Scales & Domains

If Encoding defines which data fields are connected to which visual channels, then the Scale defines how that connection is mathematically calculated. A Scale is a function that maps values from a Data Domain to a Visual Range.

Core Concepts: Domain and Range

Every Scale operates between two distinct spaces:

  1. Domain: The state of the data. For example, a temperature range in your dataset $[0^\circ\text{C}, 100^\circ\text{C}]$ or a set of categories like ["Apple", "Banana", "Orange"].
  2. Range: The state of the visual output. For an axis, this is typically physical pixels (e.g., $[0, 800]$); for a color encoding, it is a sequence of colors in a palette.

Scale Types

Charton provides specialized scale types based on the nature of the underlying data (Quantitative, Categorical, or Temporal):

Linear Scale

The most common scale for quantitative data. It preserves the original proportional relationships between data points using a linear transformation ($y = ax + b$).

  • Best for: Prices, lengths, weights, and counts.
  • Expansion: To prevent data marks (like scatter points) from being cut off at the edges, Charton automatically applies a $5%$ padding to both ends of the Domain by default.

Logarithmic (Log) Scale

When data spans multiple orders of magnitude (e.g., $1$ to $1,000,000$), a linear scale compresses small values. A Log Scale applies a logarithmic transformation, ensuring that each order of magnitude occupies an equal visual weight.

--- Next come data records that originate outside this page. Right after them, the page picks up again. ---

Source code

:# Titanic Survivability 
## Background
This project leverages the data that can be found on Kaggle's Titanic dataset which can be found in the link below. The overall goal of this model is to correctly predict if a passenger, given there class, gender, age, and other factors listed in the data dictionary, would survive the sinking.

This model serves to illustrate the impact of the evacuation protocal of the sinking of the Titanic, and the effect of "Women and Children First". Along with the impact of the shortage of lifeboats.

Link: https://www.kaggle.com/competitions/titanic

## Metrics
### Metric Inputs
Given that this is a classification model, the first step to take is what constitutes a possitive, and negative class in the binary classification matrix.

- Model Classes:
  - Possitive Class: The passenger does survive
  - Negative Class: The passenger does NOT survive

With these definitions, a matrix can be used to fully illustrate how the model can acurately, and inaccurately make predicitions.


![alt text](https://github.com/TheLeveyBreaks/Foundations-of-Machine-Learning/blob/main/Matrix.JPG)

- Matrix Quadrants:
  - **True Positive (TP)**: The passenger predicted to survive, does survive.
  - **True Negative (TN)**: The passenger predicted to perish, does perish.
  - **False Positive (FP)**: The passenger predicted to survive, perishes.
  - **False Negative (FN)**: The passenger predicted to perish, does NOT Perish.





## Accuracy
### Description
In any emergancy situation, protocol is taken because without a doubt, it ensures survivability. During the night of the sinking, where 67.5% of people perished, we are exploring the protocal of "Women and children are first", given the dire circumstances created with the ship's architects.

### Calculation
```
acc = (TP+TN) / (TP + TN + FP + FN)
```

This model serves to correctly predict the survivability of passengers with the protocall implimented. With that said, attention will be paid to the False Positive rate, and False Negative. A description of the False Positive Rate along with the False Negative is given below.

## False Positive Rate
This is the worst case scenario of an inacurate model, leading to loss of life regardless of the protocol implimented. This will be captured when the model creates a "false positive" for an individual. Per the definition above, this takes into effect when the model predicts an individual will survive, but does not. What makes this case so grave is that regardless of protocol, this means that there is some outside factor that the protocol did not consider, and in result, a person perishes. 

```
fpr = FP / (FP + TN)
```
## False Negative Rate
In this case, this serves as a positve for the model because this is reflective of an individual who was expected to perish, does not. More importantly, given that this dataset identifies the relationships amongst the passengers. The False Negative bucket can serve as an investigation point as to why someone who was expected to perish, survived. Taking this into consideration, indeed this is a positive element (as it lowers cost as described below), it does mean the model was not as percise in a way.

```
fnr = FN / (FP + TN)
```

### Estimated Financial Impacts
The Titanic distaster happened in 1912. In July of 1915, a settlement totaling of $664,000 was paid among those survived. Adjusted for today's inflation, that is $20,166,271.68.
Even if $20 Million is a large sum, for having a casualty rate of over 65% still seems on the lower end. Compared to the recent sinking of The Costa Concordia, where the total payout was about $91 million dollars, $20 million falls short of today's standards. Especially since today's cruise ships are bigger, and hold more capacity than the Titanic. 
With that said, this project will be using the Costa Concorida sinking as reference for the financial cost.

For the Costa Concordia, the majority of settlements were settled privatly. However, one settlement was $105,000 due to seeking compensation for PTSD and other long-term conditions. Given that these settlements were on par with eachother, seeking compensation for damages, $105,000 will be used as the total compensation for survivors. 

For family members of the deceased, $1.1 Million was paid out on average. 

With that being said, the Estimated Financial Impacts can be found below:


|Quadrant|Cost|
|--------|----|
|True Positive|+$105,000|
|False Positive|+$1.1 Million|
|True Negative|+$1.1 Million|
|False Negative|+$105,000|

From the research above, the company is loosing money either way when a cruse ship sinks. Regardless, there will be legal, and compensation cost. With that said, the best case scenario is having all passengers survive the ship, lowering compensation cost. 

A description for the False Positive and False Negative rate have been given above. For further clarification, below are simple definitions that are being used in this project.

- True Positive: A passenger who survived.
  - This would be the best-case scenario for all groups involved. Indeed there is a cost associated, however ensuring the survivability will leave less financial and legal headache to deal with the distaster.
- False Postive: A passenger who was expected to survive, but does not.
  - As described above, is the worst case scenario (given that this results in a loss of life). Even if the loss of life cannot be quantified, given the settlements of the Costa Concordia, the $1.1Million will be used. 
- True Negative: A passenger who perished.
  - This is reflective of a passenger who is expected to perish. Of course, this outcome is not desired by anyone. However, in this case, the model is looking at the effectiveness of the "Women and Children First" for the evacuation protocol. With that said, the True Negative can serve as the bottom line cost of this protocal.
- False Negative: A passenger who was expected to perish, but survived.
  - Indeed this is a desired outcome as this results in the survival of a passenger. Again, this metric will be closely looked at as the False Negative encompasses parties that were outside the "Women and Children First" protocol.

  • Note: The Domain of a Log Scale cannot contain zero or negative numbers.

Discrete (Ordinal) Scale

Used for categorical or ranked data. Unlike continuous scales, it partitions the visual range into discrete "slots" or "bins."

  • Best for: Country names, product categories, or ratings (e.g., Poor/Fair/Good).
  • Stability: The system uses stable sorting for categories to ensure that the order of items remains consistent across multiple renders.

Temporal Scale

Specifically designed for dates and times. It understands the irregular spans of days, hours, and minutes, and automatically generates human-readable axis ticks (e.g., showing months instead of raw timestamps).

Ticks and Label Generation

Scales do more than just map positions; they communicate meaning through Guides.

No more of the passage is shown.